Start of Data

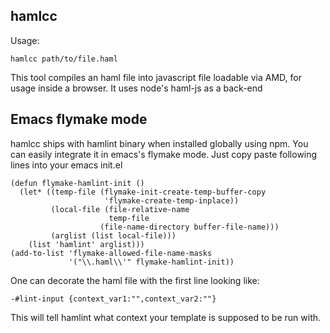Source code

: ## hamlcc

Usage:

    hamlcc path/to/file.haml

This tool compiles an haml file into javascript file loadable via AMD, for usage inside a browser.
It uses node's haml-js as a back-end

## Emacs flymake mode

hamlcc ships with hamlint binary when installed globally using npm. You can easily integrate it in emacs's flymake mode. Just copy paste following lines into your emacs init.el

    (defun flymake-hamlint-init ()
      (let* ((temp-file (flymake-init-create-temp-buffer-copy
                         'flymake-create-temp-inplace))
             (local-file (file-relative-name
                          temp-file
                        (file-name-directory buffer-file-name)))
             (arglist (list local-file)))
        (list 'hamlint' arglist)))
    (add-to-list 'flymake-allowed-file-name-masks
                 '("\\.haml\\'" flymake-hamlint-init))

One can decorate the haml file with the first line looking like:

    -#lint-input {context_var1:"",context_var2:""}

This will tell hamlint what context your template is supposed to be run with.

End of Data

** Work to complete **
Find every line of the records holding "flymake". Answer with the count alone.

** Response for this exercise **
7